Task material: Begin

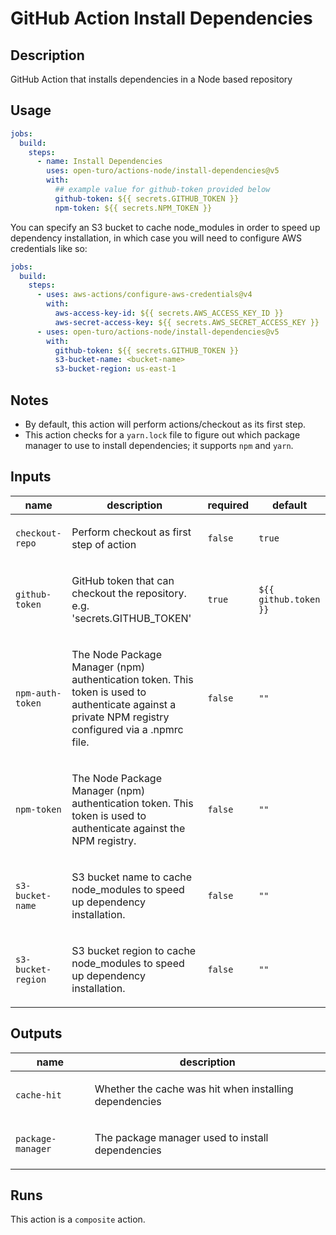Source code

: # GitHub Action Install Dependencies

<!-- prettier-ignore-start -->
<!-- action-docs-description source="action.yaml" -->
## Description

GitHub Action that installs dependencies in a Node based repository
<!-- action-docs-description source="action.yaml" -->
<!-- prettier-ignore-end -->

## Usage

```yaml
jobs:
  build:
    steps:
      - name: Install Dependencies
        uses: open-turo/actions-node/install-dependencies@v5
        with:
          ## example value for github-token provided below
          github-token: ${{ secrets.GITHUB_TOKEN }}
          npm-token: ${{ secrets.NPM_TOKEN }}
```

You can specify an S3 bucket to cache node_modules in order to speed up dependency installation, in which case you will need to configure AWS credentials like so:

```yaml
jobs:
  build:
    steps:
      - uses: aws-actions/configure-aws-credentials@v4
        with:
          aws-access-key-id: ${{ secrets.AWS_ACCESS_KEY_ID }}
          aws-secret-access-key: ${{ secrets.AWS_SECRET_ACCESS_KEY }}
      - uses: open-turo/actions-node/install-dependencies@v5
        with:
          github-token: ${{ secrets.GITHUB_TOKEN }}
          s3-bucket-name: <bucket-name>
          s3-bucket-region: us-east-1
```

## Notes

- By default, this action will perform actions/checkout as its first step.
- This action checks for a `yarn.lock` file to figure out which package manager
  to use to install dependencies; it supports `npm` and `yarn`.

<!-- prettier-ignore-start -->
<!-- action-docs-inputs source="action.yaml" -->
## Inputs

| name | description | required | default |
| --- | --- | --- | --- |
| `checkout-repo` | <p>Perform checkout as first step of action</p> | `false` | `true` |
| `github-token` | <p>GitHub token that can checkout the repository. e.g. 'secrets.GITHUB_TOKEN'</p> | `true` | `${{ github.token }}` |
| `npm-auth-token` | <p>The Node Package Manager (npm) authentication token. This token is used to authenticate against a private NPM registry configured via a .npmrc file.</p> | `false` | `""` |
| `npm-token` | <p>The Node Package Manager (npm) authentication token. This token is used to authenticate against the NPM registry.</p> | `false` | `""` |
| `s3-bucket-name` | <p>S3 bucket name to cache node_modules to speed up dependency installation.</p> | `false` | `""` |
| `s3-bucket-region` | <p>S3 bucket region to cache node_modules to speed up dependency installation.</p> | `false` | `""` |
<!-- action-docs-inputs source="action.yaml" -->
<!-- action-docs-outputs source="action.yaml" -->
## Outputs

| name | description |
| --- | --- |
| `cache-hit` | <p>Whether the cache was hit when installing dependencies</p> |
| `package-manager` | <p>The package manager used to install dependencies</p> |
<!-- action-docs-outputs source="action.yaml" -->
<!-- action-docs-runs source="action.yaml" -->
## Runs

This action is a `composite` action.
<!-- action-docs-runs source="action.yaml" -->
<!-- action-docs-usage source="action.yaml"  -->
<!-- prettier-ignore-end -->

Task material: End

**Exercise directions**
Leave the pictures out and reproduce each record exactly as written.

**Response below**
Source code

: # GitHub Action Install Dependencies

<!-- prettier-ignore-start -->
<!-- action-docs-description source="action.yaml" -->
## Description

GitHub Action that installs dependencies in a Node based repository
<!-- action-docs-description source="action.yaml" -->
<!-- prettier-ignore-end -->

## Usage

```yaml
jobs:
  build:
    steps:
      - name: Install Dependencies
        uses: open-turo/actions-node/install-dependencies@v5
        with:
          ## example value for github-token provided below
          github-token: ${{ secrets.GITHUB_TOKEN }}
          npm-token: ${{ secrets.NPM_TOKEN }}
```

You can specify an S3 bucket to cache node_modules in order to speed up dependency installation, in which case you will need to configure AWS credentials like so:

```yaml
jobs:
  build:
    steps:
      - uses: aws-actions/configure-aws-credentials@v4
        with:
          aws-access-key-id: ${{ secrets.AWS_ACCESS_KEY_ID }}
          aws-secret-access-key: ${{ secrets.AWS_SECRET_ACCESS_KEY }}
      - uses: open-turo/actions-node/install-dependencies@v5
        with:
          github-token: ${{ secrets.GITHUB_TOKEN }}
          s3-bucket-name: <bucket-name>
          s3-bucket-region: us-east-1
```

## Notes

- By default, this action will perform actions/checkout as its first step.
- This action checks for a `yarn.lock` file to figure out which package manager
  to use to install dependencies; it supports `npm` and `yarn`.

<!-- prettier-ignore-start -->
<!-- action-docs-inputs source="action.yaml" -->
## Inputs

| name | description | required | default |
| --- | --- | --- | --- |
| `checkout-repo` | <p>Perform checkout as first step of action</p> | `false` | `true` |
| `github-token` | <p>GitHub token that can checkout the repository. e.g. 'secrets.GITHUB_TOKEN'</p> | `true` | `${{ github.token }}` |
| `npm-auth-token` | <p>The Node Package Manager (npm) authentication token. This token is used to authenticate against a private NPM registry configured via a .npmrc file.</p> | `false` | `""` |
| `npm-token` | <p>The Node Package Manager (npm) authentication token. This token is used to authenticate against the NPM registry.</p> | `false` | `""` |
| `s3-bucket-name` | <p>S3 bucket name to cache node_modules to speed up dependency installation.</p> | `false` | `""` |
| `s3-bucket-region` | <p>S3 bucket region to cache node_modules to speed up dependency installation.</p> | `false` | `""` |
<!-- action-docs-inputs source="action.yaml" -->
<!-- action-docs-outputs source="action.yaml" -->
## Outputs

| name | description |
| --- | --- |
| `cache-hit` | <p>Whether the cache was hit when installing dependencies</p> |
| `package-manager` | <p>The package manager used to install dependencies</p> |
<!-- action-docs-outputs source="action.yaml" -->
<!-- action-docs-runs source="action.yaml" -->
## Runs

This action is a `composite` action.
<!-- action-docs-runs source="action.yaml" -->
<!-- action-docs-usage source="action.yaml"  -->
<!-- prettier-ignore-end -->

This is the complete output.